──────── Data to examine
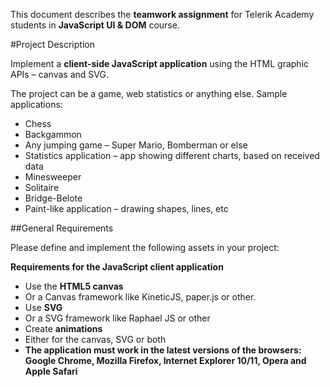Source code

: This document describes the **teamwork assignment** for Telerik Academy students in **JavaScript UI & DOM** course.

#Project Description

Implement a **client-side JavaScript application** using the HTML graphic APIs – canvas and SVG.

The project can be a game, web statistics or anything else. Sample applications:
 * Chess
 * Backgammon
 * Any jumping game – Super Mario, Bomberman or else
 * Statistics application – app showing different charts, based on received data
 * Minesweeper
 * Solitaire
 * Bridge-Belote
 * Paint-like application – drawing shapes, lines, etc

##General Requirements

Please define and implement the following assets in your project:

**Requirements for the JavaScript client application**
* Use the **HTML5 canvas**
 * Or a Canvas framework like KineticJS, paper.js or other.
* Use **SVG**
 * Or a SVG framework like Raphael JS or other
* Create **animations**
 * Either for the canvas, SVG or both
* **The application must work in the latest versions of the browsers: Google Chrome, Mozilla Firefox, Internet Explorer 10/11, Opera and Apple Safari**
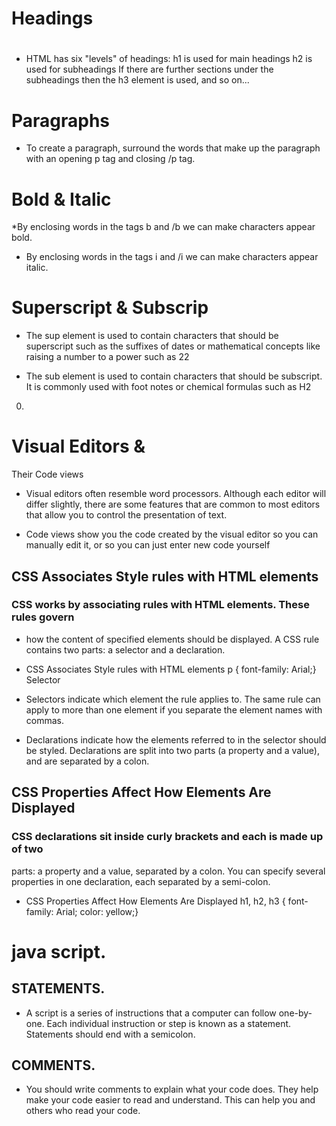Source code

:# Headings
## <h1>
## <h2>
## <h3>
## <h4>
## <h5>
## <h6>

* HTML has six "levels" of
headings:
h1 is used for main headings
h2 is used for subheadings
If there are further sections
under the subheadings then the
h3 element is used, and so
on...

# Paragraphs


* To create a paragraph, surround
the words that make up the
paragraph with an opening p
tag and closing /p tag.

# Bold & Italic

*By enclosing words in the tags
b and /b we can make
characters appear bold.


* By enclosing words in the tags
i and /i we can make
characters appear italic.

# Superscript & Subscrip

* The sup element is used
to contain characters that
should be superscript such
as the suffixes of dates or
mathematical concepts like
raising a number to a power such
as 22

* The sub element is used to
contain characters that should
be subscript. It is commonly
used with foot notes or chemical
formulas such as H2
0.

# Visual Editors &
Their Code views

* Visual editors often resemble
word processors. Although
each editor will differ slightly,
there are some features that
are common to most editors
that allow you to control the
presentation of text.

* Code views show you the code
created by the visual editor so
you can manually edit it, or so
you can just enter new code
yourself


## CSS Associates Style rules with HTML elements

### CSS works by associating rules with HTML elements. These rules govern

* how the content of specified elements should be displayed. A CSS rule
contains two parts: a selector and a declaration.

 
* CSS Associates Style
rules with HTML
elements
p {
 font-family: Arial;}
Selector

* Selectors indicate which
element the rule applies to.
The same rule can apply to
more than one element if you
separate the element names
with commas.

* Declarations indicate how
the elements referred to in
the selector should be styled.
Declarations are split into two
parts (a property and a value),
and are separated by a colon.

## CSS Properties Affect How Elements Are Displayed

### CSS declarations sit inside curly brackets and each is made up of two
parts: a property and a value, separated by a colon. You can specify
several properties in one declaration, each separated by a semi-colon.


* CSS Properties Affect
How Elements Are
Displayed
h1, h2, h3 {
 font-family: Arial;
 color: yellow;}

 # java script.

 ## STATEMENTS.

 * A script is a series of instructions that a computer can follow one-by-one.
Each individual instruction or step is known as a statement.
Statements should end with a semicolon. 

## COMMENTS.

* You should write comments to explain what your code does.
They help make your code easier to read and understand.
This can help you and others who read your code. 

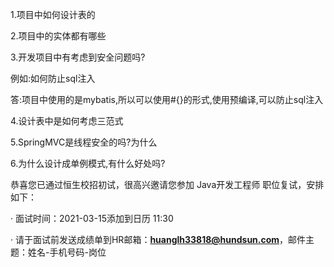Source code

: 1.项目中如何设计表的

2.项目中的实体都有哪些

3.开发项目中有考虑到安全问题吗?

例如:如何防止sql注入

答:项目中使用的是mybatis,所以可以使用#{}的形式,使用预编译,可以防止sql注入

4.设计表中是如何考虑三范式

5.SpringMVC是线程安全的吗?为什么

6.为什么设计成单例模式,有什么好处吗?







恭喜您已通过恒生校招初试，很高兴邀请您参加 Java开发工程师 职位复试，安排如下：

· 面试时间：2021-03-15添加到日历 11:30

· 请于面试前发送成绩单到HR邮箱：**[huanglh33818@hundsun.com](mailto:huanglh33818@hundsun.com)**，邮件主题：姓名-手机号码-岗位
────────────────
Reproduce the lines above, beginning at the line with "#Project Description" and stopping after the line with "the **HTML5 canvas**", exactly as they are.

• [Task solution]:
#Project Description

Implement a **client-side JavaScript application** using the HTML graphic APIs – canvas and SVG.

The project can be a game, web statistics or anything else. Sample applications:
 * Chess
 * Backgammon
 * Any jumping game – Super Mario, Bomberman or else
 * Statistics application – app showing different charts, based on received data
 * Minesweeper
 * Solitaire
 * Bridge-Belote
 * Paint-like application – drawing shapes, lines, etc

##General Requirements

Please define and implement the following assets in your project:

**Requirements for the JavaScript client application**
* Use the **HTML5 canvas**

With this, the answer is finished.